EXTRACTED MATERIAL

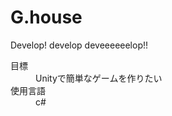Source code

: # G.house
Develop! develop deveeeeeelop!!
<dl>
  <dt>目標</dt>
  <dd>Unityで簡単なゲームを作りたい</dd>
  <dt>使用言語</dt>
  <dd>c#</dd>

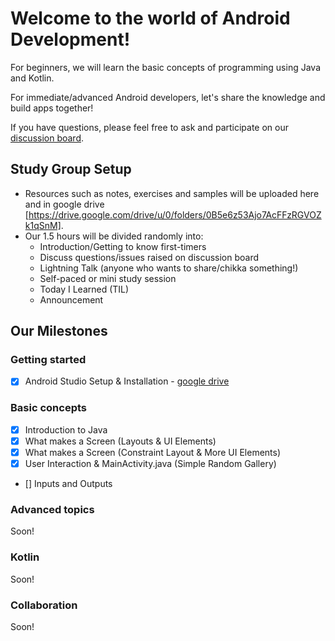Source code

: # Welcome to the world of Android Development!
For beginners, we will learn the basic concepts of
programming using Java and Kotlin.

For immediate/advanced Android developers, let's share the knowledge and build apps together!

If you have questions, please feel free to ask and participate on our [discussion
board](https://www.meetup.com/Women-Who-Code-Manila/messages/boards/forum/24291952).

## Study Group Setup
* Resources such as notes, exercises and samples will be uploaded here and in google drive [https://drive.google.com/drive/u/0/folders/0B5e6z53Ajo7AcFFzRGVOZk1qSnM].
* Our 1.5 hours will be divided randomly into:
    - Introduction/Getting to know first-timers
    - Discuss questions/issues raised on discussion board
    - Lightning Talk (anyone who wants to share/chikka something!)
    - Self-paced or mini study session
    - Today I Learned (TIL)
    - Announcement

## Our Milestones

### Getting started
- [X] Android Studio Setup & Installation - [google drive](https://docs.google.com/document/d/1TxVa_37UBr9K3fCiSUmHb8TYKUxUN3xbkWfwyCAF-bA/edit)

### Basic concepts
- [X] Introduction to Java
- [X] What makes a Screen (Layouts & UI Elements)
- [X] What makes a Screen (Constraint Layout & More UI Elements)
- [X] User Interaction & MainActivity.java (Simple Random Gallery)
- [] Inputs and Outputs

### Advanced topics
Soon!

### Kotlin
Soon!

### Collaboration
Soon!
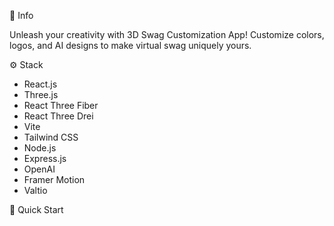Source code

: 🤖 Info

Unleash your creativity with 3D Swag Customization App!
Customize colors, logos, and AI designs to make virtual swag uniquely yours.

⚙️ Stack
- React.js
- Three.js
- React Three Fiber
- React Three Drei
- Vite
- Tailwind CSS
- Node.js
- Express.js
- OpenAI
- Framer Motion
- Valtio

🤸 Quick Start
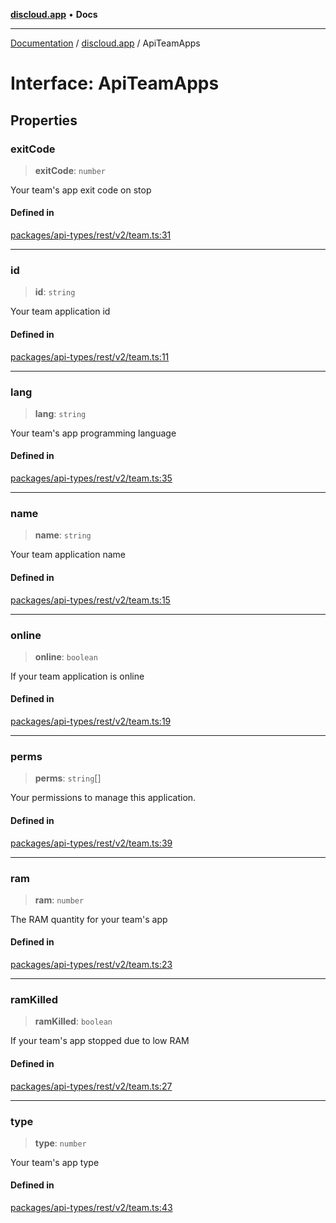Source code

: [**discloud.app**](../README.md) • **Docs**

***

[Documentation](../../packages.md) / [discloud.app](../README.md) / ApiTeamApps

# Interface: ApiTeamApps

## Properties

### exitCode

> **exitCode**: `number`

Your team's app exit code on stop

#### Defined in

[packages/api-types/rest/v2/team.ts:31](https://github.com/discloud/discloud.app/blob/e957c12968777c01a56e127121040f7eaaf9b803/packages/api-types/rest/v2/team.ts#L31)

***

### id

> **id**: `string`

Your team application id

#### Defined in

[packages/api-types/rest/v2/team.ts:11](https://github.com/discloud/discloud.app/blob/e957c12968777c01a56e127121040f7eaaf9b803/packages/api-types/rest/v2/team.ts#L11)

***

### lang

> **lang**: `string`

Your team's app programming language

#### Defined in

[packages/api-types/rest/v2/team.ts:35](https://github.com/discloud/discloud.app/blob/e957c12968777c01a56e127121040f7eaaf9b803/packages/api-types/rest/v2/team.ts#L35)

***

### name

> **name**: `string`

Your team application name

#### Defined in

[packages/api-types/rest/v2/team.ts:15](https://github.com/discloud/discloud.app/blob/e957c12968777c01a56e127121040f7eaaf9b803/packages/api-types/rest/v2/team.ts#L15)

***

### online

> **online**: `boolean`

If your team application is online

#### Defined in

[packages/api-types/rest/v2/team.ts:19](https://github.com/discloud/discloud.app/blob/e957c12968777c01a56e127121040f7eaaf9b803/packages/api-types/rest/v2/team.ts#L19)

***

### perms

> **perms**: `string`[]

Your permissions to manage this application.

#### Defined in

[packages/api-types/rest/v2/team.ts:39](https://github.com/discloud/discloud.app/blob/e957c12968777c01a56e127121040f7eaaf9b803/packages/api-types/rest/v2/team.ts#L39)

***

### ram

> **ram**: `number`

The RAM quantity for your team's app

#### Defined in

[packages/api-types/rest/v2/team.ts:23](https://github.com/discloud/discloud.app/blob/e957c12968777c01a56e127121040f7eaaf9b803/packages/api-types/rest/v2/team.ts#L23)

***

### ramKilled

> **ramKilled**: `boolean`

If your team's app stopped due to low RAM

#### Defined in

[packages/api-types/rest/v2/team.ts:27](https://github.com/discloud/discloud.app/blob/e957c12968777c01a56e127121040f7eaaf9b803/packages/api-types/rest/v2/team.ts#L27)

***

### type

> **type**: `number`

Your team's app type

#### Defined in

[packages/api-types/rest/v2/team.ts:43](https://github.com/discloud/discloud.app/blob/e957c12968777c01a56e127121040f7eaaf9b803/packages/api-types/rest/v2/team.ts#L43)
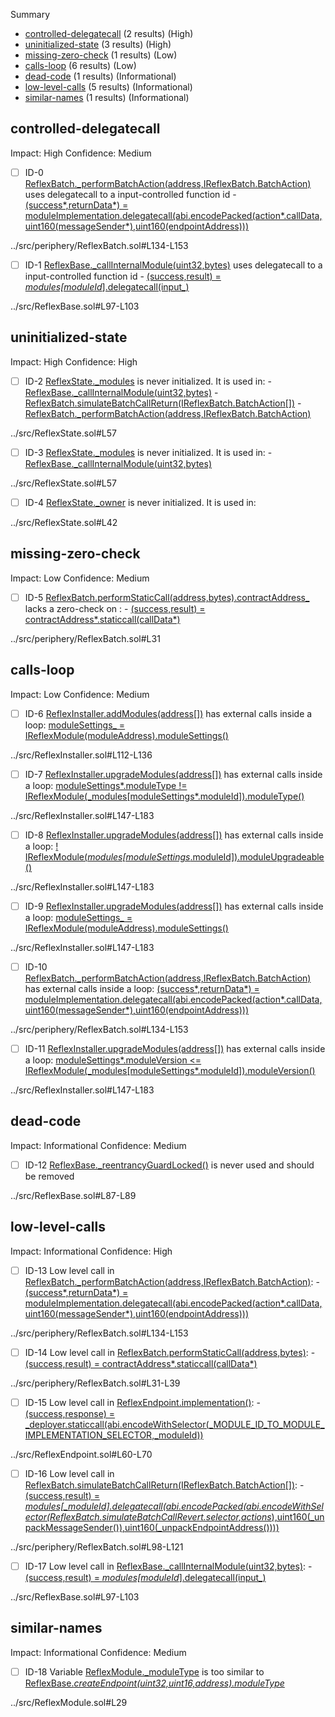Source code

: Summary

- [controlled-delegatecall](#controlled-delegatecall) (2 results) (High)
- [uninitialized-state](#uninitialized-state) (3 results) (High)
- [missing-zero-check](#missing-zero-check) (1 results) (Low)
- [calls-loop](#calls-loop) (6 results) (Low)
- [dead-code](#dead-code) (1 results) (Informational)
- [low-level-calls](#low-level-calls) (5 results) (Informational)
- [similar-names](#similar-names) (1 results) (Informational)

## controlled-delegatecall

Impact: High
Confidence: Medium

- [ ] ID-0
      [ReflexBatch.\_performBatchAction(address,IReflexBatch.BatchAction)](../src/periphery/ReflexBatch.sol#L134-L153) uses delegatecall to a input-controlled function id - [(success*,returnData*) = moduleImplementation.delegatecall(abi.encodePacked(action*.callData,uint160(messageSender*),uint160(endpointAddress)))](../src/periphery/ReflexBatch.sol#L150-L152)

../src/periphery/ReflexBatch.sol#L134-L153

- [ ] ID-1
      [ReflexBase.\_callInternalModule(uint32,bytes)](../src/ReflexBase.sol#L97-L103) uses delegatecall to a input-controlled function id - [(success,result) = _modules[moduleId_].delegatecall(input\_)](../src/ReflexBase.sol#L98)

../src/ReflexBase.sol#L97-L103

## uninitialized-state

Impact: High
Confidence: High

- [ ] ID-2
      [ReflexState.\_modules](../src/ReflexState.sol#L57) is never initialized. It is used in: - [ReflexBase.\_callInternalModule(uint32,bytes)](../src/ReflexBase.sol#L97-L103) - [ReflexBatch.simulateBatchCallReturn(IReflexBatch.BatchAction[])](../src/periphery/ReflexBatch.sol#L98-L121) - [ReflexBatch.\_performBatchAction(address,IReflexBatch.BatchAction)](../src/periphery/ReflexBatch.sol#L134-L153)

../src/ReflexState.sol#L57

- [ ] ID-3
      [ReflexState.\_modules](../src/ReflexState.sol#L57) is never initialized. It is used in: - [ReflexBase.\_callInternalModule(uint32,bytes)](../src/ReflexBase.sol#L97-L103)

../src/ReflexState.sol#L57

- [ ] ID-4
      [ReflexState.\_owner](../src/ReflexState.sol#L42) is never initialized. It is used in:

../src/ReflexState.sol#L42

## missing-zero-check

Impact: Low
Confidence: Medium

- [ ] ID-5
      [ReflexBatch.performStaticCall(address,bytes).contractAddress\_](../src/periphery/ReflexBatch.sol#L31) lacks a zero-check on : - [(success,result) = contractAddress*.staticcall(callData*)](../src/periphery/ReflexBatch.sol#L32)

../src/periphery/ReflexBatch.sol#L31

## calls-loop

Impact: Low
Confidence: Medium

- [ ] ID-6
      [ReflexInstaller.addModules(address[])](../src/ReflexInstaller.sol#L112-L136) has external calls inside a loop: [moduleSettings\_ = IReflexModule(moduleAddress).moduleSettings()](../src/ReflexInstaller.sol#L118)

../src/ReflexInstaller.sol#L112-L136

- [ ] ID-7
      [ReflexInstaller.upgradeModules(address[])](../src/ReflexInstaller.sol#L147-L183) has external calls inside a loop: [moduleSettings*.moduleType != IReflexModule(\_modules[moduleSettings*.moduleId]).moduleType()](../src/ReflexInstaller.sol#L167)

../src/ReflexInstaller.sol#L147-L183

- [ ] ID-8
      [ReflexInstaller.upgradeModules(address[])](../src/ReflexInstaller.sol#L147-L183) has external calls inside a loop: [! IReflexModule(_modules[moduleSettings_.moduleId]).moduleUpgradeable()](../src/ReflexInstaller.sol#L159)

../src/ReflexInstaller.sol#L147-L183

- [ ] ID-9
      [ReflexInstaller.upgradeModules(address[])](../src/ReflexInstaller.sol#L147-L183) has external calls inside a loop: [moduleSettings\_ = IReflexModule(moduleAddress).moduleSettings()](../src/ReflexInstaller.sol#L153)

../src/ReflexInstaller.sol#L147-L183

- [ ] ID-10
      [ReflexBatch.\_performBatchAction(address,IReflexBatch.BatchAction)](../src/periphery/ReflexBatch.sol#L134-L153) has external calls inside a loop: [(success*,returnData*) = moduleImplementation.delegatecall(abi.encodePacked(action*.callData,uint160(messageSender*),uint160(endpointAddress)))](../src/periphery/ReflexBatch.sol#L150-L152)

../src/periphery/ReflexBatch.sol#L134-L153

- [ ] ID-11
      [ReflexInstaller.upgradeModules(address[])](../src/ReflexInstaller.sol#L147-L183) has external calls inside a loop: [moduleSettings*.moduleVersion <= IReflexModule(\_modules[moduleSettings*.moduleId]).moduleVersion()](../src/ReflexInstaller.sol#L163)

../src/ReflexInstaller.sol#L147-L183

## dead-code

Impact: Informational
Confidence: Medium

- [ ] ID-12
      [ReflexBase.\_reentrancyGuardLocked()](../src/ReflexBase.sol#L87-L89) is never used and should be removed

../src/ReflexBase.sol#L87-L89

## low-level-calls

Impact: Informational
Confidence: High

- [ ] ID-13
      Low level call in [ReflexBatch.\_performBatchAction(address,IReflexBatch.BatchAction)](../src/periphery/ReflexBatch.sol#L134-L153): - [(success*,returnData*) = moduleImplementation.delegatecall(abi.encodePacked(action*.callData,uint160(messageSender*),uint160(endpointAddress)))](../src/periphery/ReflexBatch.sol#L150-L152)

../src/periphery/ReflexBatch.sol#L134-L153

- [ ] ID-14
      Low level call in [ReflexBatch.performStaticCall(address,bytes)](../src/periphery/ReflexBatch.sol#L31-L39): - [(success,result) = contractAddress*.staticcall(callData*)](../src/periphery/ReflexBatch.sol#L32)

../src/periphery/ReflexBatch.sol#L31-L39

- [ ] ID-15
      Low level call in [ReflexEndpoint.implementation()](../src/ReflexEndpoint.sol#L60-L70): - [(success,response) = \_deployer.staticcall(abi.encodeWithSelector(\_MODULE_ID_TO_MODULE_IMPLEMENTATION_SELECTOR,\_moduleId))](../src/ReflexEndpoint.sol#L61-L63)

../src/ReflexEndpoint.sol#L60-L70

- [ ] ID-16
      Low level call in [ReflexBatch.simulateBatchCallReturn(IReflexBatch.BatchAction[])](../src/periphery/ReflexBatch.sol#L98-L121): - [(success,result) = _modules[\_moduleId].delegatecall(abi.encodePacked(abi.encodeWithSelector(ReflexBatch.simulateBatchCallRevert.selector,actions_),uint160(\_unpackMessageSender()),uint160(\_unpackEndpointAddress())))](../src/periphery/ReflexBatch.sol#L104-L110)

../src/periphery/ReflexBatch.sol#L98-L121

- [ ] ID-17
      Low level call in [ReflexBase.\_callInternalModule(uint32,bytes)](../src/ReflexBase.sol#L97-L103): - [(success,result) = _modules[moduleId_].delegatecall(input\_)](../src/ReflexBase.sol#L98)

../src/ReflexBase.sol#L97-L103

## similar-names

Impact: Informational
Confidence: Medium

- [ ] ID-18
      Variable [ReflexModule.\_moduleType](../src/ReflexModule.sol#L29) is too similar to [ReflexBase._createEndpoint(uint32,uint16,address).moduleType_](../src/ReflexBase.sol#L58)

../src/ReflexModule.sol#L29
...
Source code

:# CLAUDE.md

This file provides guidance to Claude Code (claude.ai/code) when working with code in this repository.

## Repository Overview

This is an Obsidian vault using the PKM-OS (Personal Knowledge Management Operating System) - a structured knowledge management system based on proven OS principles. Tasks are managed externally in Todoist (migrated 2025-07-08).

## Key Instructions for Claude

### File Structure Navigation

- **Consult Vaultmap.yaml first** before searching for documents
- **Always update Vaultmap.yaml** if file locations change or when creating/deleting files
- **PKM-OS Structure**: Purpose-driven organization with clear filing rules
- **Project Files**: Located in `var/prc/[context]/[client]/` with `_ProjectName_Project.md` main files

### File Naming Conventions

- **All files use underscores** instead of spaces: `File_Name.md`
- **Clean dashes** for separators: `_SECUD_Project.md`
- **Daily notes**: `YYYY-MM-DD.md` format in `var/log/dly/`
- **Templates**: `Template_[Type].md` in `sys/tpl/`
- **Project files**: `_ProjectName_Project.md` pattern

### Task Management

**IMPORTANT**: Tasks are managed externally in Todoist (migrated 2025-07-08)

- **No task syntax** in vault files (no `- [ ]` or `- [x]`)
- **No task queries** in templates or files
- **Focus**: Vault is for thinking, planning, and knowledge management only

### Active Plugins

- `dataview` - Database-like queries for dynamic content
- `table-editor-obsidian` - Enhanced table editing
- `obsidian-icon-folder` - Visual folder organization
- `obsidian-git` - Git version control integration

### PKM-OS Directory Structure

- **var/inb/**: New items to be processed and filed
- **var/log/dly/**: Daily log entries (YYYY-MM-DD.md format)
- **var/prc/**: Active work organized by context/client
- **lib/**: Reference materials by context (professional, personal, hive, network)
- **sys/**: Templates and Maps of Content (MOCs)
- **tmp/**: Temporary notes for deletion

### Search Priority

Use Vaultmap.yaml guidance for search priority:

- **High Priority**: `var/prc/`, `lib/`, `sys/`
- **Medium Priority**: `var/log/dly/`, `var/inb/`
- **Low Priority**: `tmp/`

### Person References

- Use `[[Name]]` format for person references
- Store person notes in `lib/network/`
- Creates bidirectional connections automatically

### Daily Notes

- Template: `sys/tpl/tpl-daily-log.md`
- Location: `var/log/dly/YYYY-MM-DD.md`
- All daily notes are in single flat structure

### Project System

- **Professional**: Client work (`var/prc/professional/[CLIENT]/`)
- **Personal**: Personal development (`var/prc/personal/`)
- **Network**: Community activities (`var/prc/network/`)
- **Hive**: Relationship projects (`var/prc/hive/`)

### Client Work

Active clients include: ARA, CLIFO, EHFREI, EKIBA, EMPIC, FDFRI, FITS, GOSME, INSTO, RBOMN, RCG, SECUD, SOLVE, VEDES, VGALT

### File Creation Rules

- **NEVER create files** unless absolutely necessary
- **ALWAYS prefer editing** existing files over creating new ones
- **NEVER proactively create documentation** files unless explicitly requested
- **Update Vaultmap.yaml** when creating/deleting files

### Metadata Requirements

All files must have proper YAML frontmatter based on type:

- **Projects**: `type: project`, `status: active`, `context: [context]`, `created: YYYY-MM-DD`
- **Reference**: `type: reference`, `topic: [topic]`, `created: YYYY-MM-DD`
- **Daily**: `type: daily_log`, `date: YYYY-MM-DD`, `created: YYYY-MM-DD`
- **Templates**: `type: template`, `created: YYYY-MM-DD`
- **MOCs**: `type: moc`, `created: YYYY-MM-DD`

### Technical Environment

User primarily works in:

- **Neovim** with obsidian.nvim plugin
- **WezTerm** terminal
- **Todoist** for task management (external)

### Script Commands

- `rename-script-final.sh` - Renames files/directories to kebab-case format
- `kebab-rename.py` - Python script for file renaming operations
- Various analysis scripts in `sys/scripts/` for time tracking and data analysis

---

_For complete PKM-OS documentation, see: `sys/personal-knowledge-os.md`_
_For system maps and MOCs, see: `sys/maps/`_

DESCRIPTION OF THE TASK
What is needed is an exact copy of the lines above from the one with "<dd>Unityで簡単なゲームを作りたい</dd>" to the one with "Our 1.5 hours", both ends kept, and nothing more; please leave the pictures out.

RESPONSE AREA
  <dd>Unityで簡単なゲームを作りたい</dd>
  <dt>使用言語</dt>
  <dd>c#</dd>

Source code

: # Welcome to the world of Android Development!
For beginners, we will learn the basic concepts of
programming using Java and Kotlin.

For immediate/advanced Android developers, let's share the knowledge and build apps together!

If you have questions, please feel free to ask and participate on our [discussion
board](https://www.meetup.com/Women-Who-Code-Manila/messages/boards/forum/24291952).

## Study Group Setup
* Resources such as notes, exercises and samples will be uploaded here and in google drive [https://drive.google.com/drive/u/0/folders/0B5e6z53Ajo7AcFFzRGVOZk1qSnM].
* Our 1.5 hours will be divided randomly into:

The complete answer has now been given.